墓所は佐倉市新町の安城山不矜院甚大寺で正俊・正睦の墓とともに並ぶ[2]。
農業振興
[編集]佐倉城は1873年(明治6年)に第一軍管東京鎮台佐倉分管となり、正倫は1889(明治22)年に佐倉城跡の東方、鹿島台地の縁辺部に本邸を新築し翌年夏より移り住んだ[3][4]。敷地内には、母屋・茶室・蔵などの建物群と、それらを囲むように約2千400平方メートルの借景式の和洋折衷庭園が当時の有名庭師・珍珠園の伊藤彦右衛門によって造園された[3][4]。1907年には士族授産事業の一環として庭の一部に「農事試験所」(現・佐倉市飯野地先)を作り、農業の振興に尽力した[3]。1911年には、養子の堀田正恒が北海道士幌にて農地開拓を行なって佐倉農場を開設し、北海道士幌町には「佐倉」という地区が今も遺る[3]。

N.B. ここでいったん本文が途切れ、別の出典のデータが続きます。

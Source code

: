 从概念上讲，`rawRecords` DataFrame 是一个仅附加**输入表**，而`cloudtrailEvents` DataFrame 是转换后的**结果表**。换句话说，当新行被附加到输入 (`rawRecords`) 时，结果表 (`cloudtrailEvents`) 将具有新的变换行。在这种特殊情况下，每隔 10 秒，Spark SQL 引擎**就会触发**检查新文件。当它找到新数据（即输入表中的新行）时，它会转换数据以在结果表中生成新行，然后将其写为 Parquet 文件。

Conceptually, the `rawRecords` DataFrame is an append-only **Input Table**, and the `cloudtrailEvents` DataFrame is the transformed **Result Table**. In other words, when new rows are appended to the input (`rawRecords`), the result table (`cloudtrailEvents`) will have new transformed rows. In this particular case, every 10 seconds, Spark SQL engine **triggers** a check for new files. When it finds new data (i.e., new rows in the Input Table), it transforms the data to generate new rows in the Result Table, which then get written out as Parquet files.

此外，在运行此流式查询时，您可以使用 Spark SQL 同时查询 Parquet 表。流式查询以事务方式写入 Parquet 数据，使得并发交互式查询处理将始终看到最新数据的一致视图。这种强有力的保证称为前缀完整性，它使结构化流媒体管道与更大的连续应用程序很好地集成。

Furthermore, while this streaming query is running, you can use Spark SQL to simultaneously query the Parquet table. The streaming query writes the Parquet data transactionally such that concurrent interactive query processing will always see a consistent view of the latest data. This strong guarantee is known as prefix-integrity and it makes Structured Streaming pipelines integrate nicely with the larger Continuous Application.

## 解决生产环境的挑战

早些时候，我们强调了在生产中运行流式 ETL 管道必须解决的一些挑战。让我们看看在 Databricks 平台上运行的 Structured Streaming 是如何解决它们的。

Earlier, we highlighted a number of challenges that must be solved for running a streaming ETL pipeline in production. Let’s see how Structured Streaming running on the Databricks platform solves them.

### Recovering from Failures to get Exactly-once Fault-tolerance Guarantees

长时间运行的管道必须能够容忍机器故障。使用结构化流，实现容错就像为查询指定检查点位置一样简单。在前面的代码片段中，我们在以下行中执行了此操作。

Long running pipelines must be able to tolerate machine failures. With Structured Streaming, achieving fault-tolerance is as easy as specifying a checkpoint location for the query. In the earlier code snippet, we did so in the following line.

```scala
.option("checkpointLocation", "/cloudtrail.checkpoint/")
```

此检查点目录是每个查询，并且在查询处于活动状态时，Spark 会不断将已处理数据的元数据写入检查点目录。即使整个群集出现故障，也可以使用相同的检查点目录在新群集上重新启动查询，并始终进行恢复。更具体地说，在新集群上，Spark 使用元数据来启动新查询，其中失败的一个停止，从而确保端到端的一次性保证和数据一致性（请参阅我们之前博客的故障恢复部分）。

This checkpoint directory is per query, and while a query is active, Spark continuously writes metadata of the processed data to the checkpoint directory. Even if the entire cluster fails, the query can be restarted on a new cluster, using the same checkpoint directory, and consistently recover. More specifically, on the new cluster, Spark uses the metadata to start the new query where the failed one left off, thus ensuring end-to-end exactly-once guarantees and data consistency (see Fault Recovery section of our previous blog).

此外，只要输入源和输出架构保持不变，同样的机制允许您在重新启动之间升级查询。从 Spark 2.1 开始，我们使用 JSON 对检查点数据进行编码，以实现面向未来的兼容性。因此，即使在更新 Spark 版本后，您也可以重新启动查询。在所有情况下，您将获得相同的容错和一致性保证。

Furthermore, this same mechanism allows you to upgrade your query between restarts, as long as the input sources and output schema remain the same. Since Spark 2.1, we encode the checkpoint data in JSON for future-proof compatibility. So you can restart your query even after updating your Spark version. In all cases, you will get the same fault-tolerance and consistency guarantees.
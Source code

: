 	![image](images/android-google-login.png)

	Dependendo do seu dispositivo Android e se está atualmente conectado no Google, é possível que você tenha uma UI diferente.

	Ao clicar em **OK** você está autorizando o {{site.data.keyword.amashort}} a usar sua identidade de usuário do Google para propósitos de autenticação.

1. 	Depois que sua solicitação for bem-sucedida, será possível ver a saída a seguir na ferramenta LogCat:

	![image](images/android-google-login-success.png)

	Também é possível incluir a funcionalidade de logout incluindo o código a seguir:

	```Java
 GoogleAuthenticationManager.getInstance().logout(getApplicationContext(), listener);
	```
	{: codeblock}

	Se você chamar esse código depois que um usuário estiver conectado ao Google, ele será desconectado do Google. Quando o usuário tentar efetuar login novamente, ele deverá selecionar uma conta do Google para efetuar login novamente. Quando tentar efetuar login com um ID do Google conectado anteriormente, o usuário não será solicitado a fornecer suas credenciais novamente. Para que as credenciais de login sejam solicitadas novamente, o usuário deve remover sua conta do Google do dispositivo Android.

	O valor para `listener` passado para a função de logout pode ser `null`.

また、明治維新前に正倫が住んでいた江戸の大名屋敷(麻布新笄町14、約5万坪)は、1871年(明治4年)に開拓使用地となり、渋谷村民有地3万坪と合わせて農業試験場「第三官園」となり、1876年にはその一部に牧場が造られ「麻布の開拓使牧場」と呼ばれた(日本初の酪農試験場)[5]。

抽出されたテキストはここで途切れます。